U.S. Mulls Sending Marines to Haiti

Defense officials said Friday that no deployment orders have been issued, but if the call is made, the Amphibious Ready Group led by the helicopter carrier USS Saipan, can travel from Norfolk, Va. to the impoverished Caribbean nation in two days.

A Navy official, speaking on condition of anonymity, said the U.S. military also could send the three ships without large numbers of Marines for maritime interdiction or to support U.S. Coast Guard ships trying to prevent a mass exodus of Haitians to the United States, Reuters reported.

About 50 Marines were sent to Haiti Feb. 23 to guard the U.S. Embassy in the capital Port-au-Prince.

For days, heavily armed rebel groups have threatened to attack Port-au-Prince if Aristide does not step down. Aristide supporters and other residents have erected flaming barricades on streets leading into the capital.

Aristide has faced increasing political opposition since his Lavalas Party gained seats in what many considered to be flawed legislative elections in 2000. The demonstrations turned violent Feb. 5, when rebels began taking over towns in the North, clashing with militant Aristide supporters. About 70 people have died in recent weeks.

Aristide has vowed to stay in office until his term expires in February 2006.

France has voiced support for Aristide’s early departure, and U.S. Secretary of State Colin Powell on Thursday questioned the embattled president’s ability to govern effectively during his remaining two years in office.

“Whether or not [Aristide] is able to effectively continue as president is something he will have to examine carefully, in the interests of the Haitian people,” Powell said.

If Aristide resigns, the constitutional successor would be Supreme Court Chief Justice Boniface Alexandre. In the period before elections are held, a broad-based government would be formed consistent with a peace proposal set forth a month ago by the Caribbean Community, a U.S. official told the Associated Press.

President Bush declined to comment Friday on whether he would support an Aristide resignation. “We’re interested in achieving a political settlement,” he said.

Defense Department officials have not been enthusiastic about launching a military mission to Haiti.

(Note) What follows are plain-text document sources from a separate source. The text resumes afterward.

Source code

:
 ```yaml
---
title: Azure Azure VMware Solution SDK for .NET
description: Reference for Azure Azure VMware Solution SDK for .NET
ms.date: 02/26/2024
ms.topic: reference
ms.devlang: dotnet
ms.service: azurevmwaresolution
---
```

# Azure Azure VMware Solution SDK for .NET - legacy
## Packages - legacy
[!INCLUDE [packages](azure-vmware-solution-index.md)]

The U.S. military is stretched thin by operations in Iraq, Afghanistan and elsewhere, although officials have said that would not prevent them from being able to mount a robust Haiti operation if necessary, Reuters reported.

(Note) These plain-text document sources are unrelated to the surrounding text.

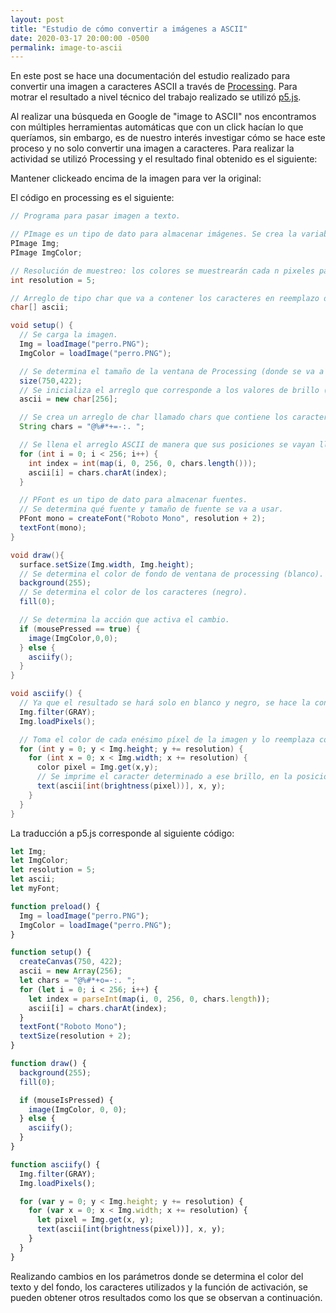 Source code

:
 ```yaml
---
layout: post
title: "Estudio de cómo convertir a imágenes a ASCII"
date: 2020-03-17 20:00:00 -0500
permalink: image-to-ascii
---
```


En este post se hace una documentación del estudio realizado para convertir una imagen a caracteres ASCII a través de [Processing](https://processing.org/). Para motrar el resultado a nivel técnico del trabajo realizado se utilizó [p5.js](https://p5js.org/).

<script src="https://cdn.jsdelivr.net/npm/p5@1.0.0/lib/p5.js"></script>
<script src="/sketches/image_to_ascii/image_to_ascii.js"></script>

Al realizar una búsqueda en Google de "image to ASCII" nos encontramos con múltiples herramientas automáticas que con un click hacían lo que queríamos, sin embargo, es de nuestro interés investigar cómo se hace este proceso y no solo convertir una imagen a caracteres. Para realizar la actividad se utilizó Processing y el resultado final obtenido es el siguiente:

<div id="sketch-holder">
Mantener clickeado encima de la imagen para ver la original:
      <!-- Our sketch will go here! -->
</div>

El código en processing es el siguiente:

```java
// Programa para pasar imagen a texto.

// PImage es un tipo de dato para almacenar imágenes. Se crea la variable Img.
PImage Img;
PImage ImgColor;

// Resolución de muestreo: los colores se muestrearán cada n pixeles para determinar qué caracter mostrar.
int resolution = 5;

// Arreglo de tipo char que va a contener los caracteres en reemplazo de los píxeles.
char[] ascii;

void setup() {
  // Se carga la imagen.
  Img = loadImage("perro.PNG");
  ImgColor = loadImage("perro.PNG");

  // Se determina el tamaño de la ventana de Processing (donde se va a mostrar la imagen resultado):
  size(750,422);
  // Se inicializa el arreglo que corresponde a los valores de brillo (256 es la cantidad de valores de brillantez):
  ascii = new char[256];

  // Se crea un arreglo de char llamado chars que contiene los caracteres a utilizar:
  String chars = "@%#*+=-:. ";

  // Se llena el arreglo ASCII de manera que sus posiciones se vayan llenando de acuerdo a los caracteres
  for (int i = 0; i < 256; i++) {
    int index = int(map(i, 0, 256, 0, chars.length()));
    ascii[i] = chars.charAt(index);
  }

  // PFont es un tipo de dato para almacenar fuentes.
  // Se determina qué fuente y tamaño de fuente se va a usar.
  PFont mono = createFont("Roboto Mono", resolution + 2);
  textFont(mono);
}

void draw(){
  surface.setSize(Img.width, Img.height);
  // Se determina el color de fondo de ventana de processing (blanco).
  background(255);
  // Se determina el color de los caracteres (negro).
  fill(0);

  // Se determina la acción que activa el cambio.
  if (mousePressed == true) {
    image(ImgColor,0,0);
  } else {
    asciify();
  }
}

void asciify() {
  // Ya que el resultado se hará solo en blanco y negro, se hace la conversión de la imagen a escala de grises para calcular de forma más precisa el brillo.
  Img.filter(GRAY);
  Img.loadPixels();

  // Toma el color de cada enésimo píxel de la imagen y lo reemplaza con el carácter de brillo similar.
  for (int y = 0; y < Img.height; y += resolution) {
    for (int x = 0; x < Img.width; x += resolution) {
      color pixel = Img.get(x,y);
      // Se imprime el caracter determinado a ese brillo, en la posicion (x, y)
      text(ascii[int(brightness(pixel))], x, y);
    }
  }
}

```

La traducción a p5.js corresponde al siguiente código:

```javascript
let Img;
let ImgColor;
let resolution = 5;
let ascii;
let myFont;

function preload() {
  Img = loadImage("perro.PNG");
  ImgColor = loadImage("perro.PNG");
}

function setup() {
  createCanvas(750, 422);
  ascii = new Array(256);
  let chars = "@%#*+o=-:. ";
  for (let i = 0; i < 256; i++) {
    let index = parseInt(map(i, 0, 256, 0, chars.length));
    ascii[i] = chars.charAt(index);
  }
  textFont("Roboto Mono");
  textSize(resolution + 2);
}

function draw() {
  background(255);
  fill(0);

  if (mouseIsPressed) {
    image(ImgColor, 0, 0);
  } else {
    asciify();
  }
}

function asciify() {
  Img.filter(GRAY);
  Img.loadPixels();

  for (var y = 0; y < Img.height; y += resolution) {
    for (var x = 0; x < Img.width; x += resolution) {
      let pixel = Img.get(x, y);
      text(ascii[int(brightness(pixel))], x, y);
    }
  }
}
```

Realizando cambios en los parámetros donde se determina el color del texto y del fondo, los caracteres utilizados y la función de activación, se pueden obtener otros resultados como los que se observan a continuación.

During the Clinton administration, the United States sent 20,000 troops to Haiti in 1994 to restore Aristide to power after a coup during his first term.

Since then, Powell said, “corruption came into play, inefficiency came into play, cronyism came into play and the whole political tapestry of the country came apart.”

The United States and its other regional allies had sent a delegation to the island nation to negotiate a government-sharing agreement with Aristide and nonviolent opposition groups. Aristide agreed to the new arrangement, but opposition leaders refused to accept a deal that did not require the president to resign.

Some U.S. lawmakers have criticized the administration’s handling of Haiti. Sen. Christopher Dodd, D-Conn., said Friday, “One way or another, the United States is going to have to get involved to resolve this mess.

“We can do it sooner — and minimize the loss of life and property destruction — or we can do it later when we will be sending body bags to dispose of the dead and Coast Guard cutters to pick up Haitians at sea,” he said, according to the AP.

The United States has intercepted boats with about 531 Haitians in the Windward Pass, a stretch of ocean northwest of Haiti. State Department spokesman Richard Boucher said they were taken back to Haiti to be repatriated.